Collected data
■ ■ ■ ■ ■
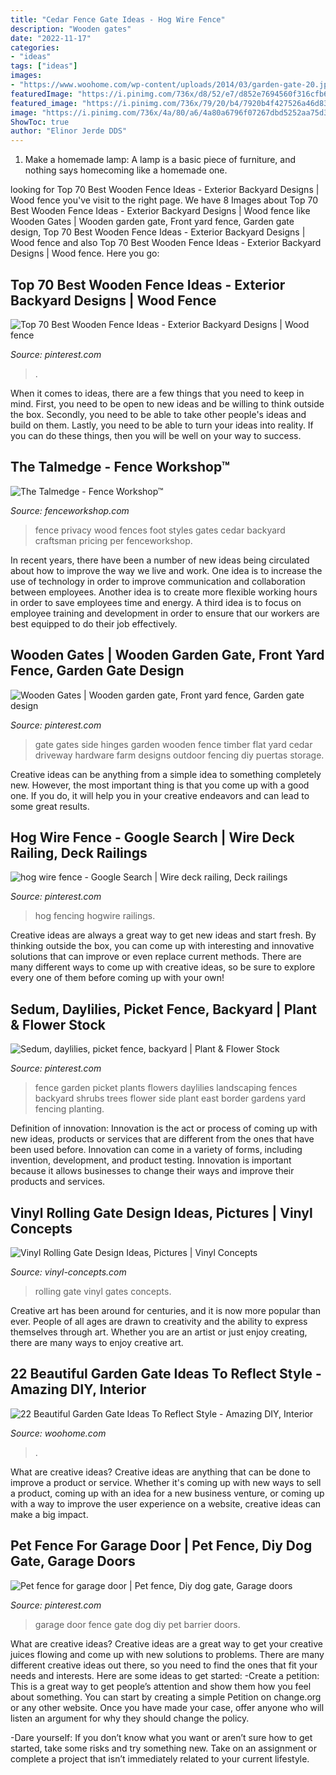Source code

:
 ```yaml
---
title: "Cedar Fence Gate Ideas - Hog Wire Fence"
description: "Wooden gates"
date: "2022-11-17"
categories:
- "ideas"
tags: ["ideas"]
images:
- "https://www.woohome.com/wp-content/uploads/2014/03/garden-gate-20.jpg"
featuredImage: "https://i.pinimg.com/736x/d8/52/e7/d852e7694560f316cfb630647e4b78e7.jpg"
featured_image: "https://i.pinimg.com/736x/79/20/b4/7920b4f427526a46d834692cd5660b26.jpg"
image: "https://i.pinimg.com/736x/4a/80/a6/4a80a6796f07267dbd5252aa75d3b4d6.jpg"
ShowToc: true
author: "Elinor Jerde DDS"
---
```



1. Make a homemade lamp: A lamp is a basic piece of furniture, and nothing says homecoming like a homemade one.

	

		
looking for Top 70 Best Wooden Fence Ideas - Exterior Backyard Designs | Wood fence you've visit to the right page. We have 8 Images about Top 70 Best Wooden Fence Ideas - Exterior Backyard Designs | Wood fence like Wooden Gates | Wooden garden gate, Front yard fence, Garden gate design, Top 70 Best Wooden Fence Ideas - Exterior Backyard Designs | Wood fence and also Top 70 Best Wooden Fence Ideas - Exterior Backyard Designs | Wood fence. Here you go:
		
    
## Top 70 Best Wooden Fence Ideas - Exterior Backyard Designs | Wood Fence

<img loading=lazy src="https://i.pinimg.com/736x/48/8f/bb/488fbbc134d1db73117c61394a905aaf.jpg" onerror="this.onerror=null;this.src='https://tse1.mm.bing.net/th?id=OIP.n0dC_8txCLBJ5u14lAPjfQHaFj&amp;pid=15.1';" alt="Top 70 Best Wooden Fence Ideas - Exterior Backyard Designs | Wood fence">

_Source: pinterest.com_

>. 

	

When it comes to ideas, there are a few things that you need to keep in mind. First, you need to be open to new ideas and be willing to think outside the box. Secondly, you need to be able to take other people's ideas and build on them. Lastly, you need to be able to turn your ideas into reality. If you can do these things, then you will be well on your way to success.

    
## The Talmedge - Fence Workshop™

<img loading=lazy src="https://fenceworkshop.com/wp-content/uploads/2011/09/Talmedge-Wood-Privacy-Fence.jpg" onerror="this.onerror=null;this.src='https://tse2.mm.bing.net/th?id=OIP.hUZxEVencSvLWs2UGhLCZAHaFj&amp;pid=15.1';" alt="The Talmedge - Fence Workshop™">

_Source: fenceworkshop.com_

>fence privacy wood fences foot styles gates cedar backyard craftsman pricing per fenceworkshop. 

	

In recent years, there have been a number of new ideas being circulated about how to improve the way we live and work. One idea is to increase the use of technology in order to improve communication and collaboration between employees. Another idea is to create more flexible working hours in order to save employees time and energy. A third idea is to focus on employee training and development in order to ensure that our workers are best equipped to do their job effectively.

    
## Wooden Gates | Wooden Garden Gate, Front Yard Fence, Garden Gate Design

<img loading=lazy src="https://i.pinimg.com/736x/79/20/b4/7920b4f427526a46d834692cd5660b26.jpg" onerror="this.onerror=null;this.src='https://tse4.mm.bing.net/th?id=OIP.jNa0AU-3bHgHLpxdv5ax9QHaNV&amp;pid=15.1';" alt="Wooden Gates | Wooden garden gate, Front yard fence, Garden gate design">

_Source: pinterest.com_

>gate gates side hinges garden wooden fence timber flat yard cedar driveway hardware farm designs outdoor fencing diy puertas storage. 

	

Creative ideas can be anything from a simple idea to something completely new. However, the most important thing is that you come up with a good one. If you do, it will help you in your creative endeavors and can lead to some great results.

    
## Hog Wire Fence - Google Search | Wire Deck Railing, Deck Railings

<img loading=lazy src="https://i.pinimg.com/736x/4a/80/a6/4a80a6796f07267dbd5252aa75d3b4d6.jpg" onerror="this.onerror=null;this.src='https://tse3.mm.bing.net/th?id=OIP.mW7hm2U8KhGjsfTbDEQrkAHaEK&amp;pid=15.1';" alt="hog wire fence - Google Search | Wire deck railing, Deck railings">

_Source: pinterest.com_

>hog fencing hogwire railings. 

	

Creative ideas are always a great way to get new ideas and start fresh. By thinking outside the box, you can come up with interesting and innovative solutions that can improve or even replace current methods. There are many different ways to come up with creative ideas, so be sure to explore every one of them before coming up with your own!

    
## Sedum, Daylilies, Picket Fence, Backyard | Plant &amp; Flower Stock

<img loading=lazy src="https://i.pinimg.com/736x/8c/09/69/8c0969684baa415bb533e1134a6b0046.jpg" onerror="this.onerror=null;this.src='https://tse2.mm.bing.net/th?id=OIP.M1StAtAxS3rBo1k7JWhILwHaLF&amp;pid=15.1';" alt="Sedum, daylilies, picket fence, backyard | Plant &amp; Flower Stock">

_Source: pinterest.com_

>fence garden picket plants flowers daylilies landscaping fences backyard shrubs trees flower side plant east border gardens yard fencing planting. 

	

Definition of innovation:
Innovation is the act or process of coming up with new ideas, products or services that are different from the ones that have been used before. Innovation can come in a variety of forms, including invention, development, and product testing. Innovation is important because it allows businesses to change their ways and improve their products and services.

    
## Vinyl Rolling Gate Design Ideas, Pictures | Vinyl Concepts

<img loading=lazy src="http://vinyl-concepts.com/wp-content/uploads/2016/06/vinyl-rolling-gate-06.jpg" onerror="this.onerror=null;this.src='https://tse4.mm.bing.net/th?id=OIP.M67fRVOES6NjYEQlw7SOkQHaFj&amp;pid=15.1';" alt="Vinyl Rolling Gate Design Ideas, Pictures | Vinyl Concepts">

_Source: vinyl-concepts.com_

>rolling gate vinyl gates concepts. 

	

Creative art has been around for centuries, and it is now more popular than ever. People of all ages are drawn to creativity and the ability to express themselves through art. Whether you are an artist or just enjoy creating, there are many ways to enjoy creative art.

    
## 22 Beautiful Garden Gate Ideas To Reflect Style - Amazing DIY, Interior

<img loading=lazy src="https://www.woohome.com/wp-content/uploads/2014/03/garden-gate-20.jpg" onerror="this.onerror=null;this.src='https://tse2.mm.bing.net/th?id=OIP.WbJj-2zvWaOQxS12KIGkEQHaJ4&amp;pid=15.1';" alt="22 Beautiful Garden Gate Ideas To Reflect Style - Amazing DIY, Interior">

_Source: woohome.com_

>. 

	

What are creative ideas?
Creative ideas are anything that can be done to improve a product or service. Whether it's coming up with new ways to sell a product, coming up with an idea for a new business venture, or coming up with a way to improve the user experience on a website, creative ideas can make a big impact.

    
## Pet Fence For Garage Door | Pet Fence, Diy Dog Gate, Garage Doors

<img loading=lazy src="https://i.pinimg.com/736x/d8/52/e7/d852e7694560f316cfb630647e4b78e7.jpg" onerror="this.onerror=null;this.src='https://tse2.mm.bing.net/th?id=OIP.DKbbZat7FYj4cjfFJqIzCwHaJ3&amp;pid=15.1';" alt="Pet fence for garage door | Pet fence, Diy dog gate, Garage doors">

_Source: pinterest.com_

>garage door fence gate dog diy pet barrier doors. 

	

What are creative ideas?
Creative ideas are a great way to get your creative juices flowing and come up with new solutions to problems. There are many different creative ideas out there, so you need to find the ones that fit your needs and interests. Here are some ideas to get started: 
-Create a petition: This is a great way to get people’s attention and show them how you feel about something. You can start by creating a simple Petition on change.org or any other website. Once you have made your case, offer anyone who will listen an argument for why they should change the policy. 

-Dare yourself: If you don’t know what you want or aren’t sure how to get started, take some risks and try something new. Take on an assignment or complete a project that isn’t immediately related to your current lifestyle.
■ ■ ■ ■ ■
__What is required__. Up to and including the line with "pricing per fenceworkshop.", copy the data above from its first line. Skip pictures.

__Written answer__.
Source code

:
 ```yaml
---
title: "Cedar Fence Gate Ideas - Hog Wire Fence"
description: "Wooden gates"
date: "2022-11-17"
categories:
- "ideas"
tags: ["ideas"]
images:
- "https://www.woohome.com/wp-content/uploads/2014/03/garden-gate-20.jpg"
featuredImage: "https://i.pinimg.com/736x/d8/52/e7/d852e7694560f316cfb630647e4b78e7.jpg"
featured_image: "https://i.pinimg.com/736x/79/20/b4/7920b4f427526a46d834692cd5660b26.jpg"
image: "https://i.pinimg.com/736x/4a/80/a6/4a80a6796f07267dbd5252aa75d3b4d6.jpg"
ShowToc: true
author: "Elinor Jerde DDS"
---
```



1. Make a homemade lamp: A lamp is a basic piece of furniture, and nothing says homecoming like a homemade one.

	

		
looking for Top 70 Best Wooden Fence Ideas - Exterior Backyard Designs | Wood fence you've visit to the right page. We have 8 Images about Top 70 Best Wooden Fence Ideas - Exterior Backyard Designs | Wood fence like Wooden Gates | Wooden garden gate, Front yard fence, Garden gate design, Top 70 Best Wooden Fence Ideas - Exterior Backyard Designs | Wood fence and also Top 70 Best Wooden Fence Ideas - Exterior Backyard Designs | Wood fence. Here you go:
		
    
## Top 70 Best Wooden Fence Ideas - Exterior Backyard Designs | Wood Fence

<img loading=lazy src="https://i.pinimg.com/736x/48/8f/bb/488fbbc134d1db73117c61394a905aaf.jpg" onerror="this.onerror=null;this.src='https://tse1.mm.bing.net/th?id=OIP.n0dC_8txCLBJ5u14lAPjfQHaFj&amp;pid=15.1';" alt="Top 70 Best Wooden Fence Ideas - Exterior Backyard Designs | Wood fence">

_Source: pinterest.com_

>. 

	

When it comes to ideas, there are a few things that you need to keep in mind. First, you need to be open to new ideas and be willing to think outside the box. Secondly, you need to be able to take other people's ideas and build on them. Lastly, you need to be able to turn your ideas into reality. If you can do these things, then you will be well on your way to success.

    
## The Talmedge - Fence Workshop™

<img loading=lazy src="https://fenceworkshop.com/wp-content/uploads/2011/09/Talmedge-Wood-Privacy-Fence.jpg" onerror="this.onerror=null;this.src='https://tse2.mm.bing.net/th?id=OIP.hUZxEVencSvLWs2UGhLCZAHaFj&amp;pid=15.1';" alt="The Talmedge - Fence Workshop™">

_Source: fenceworkshop.com_

>fence privacy wood fences foot styles gates cedar backyard craftsman pricing per fenceworkshop. 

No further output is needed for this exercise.